Taxing carbon could reduce US consumption of fossil fuels and significantly cut the yawning U.S. budget deficit but would affect low-income people the hardest unless offsets are built into it, economists and tax experts said on Tuesday.

As Congress and the White House seek alternatives to the “fiscal cliff” of sharp tax hikes and spending cuts set to kick in on January first next year, experts on fiscal and environmental policy gathered at the American Enterprise Institute for a day-long discussion on a possible major new source of revenue that would also cut carbon emissions.

If carbon was priced at $20 a ton of CO2 emissions starting in 2015 and rose at an annual 4 percent above inflation, it would raise $100 billion in the first year, rising to $400 billion – or around half of the stimulus package introduced by the Obama administration in 2009 – by 2040, said Aparna Mathur of the AEI, in a presentation.

Although revenue from the tax would eventually shrink as users of fossil fuels – from power generators to individual consumers – cut their consumption, it would do less damage to the economy than other forms of deficit reduction, Mathur said at the event that was cosponsored by the Brookings Institution, the International Monetary Fund, and Resources for the Future, an environmental research group.

And she argued that a carbon tax would be less costly and more efficient than any effort by the Environmental Protection Agency to regulate greenhouse gases in light of its 2009 decision that GHGs represent a threat to the health of current and future generations.

“A GHG tax can reduce the need for both more burdensome regulation and other federal outlays and tax expenditures,” Mathur said.

If carbon was taxed at $15 a ton of CO2, the cost of direct energy consumption for the average householder would rise by 19 percent for natural gas and 5 percent for electricity, Mathur said. Indirect cost increases would range from less than 1 percent for food at home to just over 2 percent for air transport, she said.

Still, the study confirms the convention wisdom that a carbon tax would be “quite regressive” when measured relative to current income, and so it should be designed to lessen the impact on low-income households, Mathur said.

Revenue from a carbon tax could replace some of the proceeds of federal corporate and personal income taxes, according to the study. A $15 carbon tax could have been “swapped” for half of corporate tax receipts and 12 percent of those from individuals in 2010, it found.
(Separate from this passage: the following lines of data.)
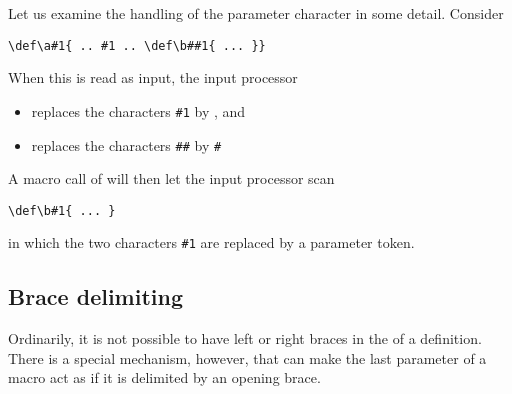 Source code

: \documentclass[letterpaper]{book}
\begin{document}
Let us examine the handling of the parameter character
in some detail.
Consider
\begin{verbatim}
\def\a#1{ .. #1 .. \def\b##1{ ... }}
\end{verbatim}
When this is read as input, the input processor
\begin{itemize}
\item replaces the characters \verb>#1> by , and
\item replaces the characters \verb>##> by \verb>#>\end{itemize}
A macro call of  will then let the input processor scan
\begin{verbatim}
\def\b#1{ ... }
\end{verbatim}
in which the two characters \verb>#1> are
\alt
replaced by a parameter token.

\subsection{Brace delimiting}

Ordinarily, it is not possible to have left or right
braces in the  of a definition.
There is a special mechanism, however, that can make
the last parameter of a macro act as if it is delimited
by an opening brace. 
\end{document}
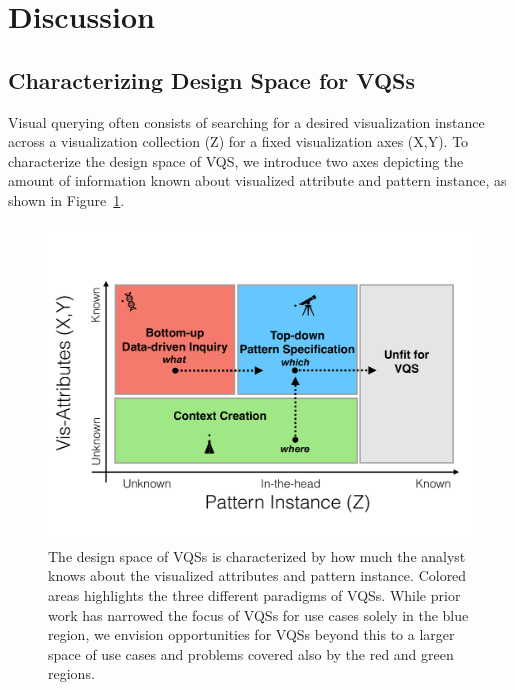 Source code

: \section{Discussion\label{sec:guidelines}}
\subsection{Characterizing Design Space for VQSs}
Visual querying often consists of searching for a desired visualization instance across a visualization collection (Z) for a fixed visualization axes (X,Y). To characterize the design space of VQS, we introduce two axes depicting the amount of information known about visualized attribute and pattern instance, as shown in Figure~\ref{2dmodel}.
\begin{figure}[h!]
  \centering
  \includegraphics[width=\linewidth]{figures/2dmodel.pdf}
  \caption{The design space of VQSs is characterized by how much the analyst knows about the visualized attributes and pattern instance. Colored areas highlights the three different paradigms of VQSs. While prior work has narrowed the focus of VQSs for use cases solely in the blue region, we envision opportunities for VQSs beyond this to a larger space of use cases and problems covered also by the red and green regions.}
  \label{2dmodel}
\end{figure}
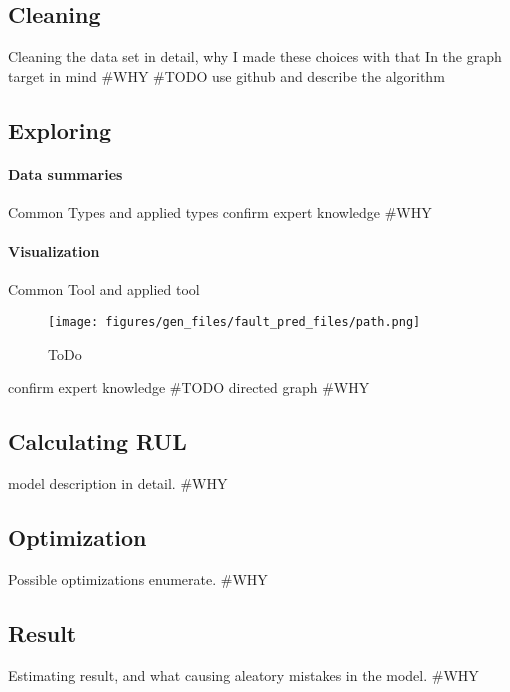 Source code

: 	\subsection{Cleaning}
Cleaning the data set in detail, why I made these choices with that In the graph target in mind
\#WHY
		\#TODO use github and describe the algorithm
	\subsection{Exploring}
		\paragraph{Data summaries}
		Common Types and applied types
		confirm expert knowledge
		\#WHY
		\paragraph{Visualization}
		Common Tool and applied tool
			\begin{figure}[H]
			\centering
			\texttt{[image: figures/gen\_files/fault\_pred\_files/path.png]}
			\caption{ToDo} 
			\end{figure}
		confirm expert knowledge
		\#TODO directed graph
\#WHY
	\subsection{Calculating RUL}
model description in detail.
\#WHY
	\subsection{Optimization}
Possible optimizations enumerate.
\#WHY
	\subsection{Result}
Estimating result, and what causing aleatory mistakes in the model. 
\#WHY
\cite{GitHub_FP_RUL}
A carbon tax has the capacity to reduce emissions more than most of the other options out there,” – Williams

But another recently-released study argued that such a tax swap would hurt economic growth and result in a net tax increase on Americans.

Robert Murphy, senior economist for the Institute for Energy Research, a research group that advocates a free-market approach to energy policy, said a carbon tax is more likely to be used to help fix the budget deficit than to cut carbon emissions.

“The dismal record of the US government in implementing efficient climate-change policies is hardly evidence in favor of a massive new carbon tax (or cap and trade) program,” Murphy said in a statement. Rather, such a program is likely to be abused by favoring politically powerful groups such as clean energy producers who he said should not need the support of a carbon tax.

Murphy also argued that federal and state governments already have carbon-reduction programs such as CAFE and renewable portfolio standards, whose existence he said weakens the case for a carbon tax.

But Roberton Williams, an economist at the University of Maryland and a fellow of RFF, said a carbon tax would do more to cut emissions than measures such as renewable portfolio standards.

“A carbon tax has the capacity to reduce emissions more than most of the other options out there,” he told the AEI meeting.

Williams argued that a carbon tax would be more transparent than other forms of emissions reduction such as the cap-and-trade plan that failed in the Senate this year, and so is more likely to win political support.

More criticism of a carbon tax came from U.S. House Republican leaders who said Thursday they would continue their opposition to the idea in the new Congress. A statement by the conservative group Americans for Prosperity said Speaker John Boehner and House Majority Leader Eric Cantor are among top Republicans who have signed a pledge against such a tax.

“Carbon taxes are once again being floated as a way to raise revenue so that Washington can skip the hard work of actually getting runaway entitlement spending under control,” said James Valvo, director of policy for the AFP. “Using a carbon tax to address the deficit would clearly be a violation of the pledge that the entire House Leadership team for the 112th and now 113th Congress have already pledged not to do.”

Jack Calder, technical adviser to the IMF’s Fiscal Affairs Department, said a carbon tax should be levied at upstream points such as coal mines or natural gas wells, where the fossil fuels enter the economy. Such an approach would have the advantage targeting a relatively small number of taxpayers that would be easily identified, he said.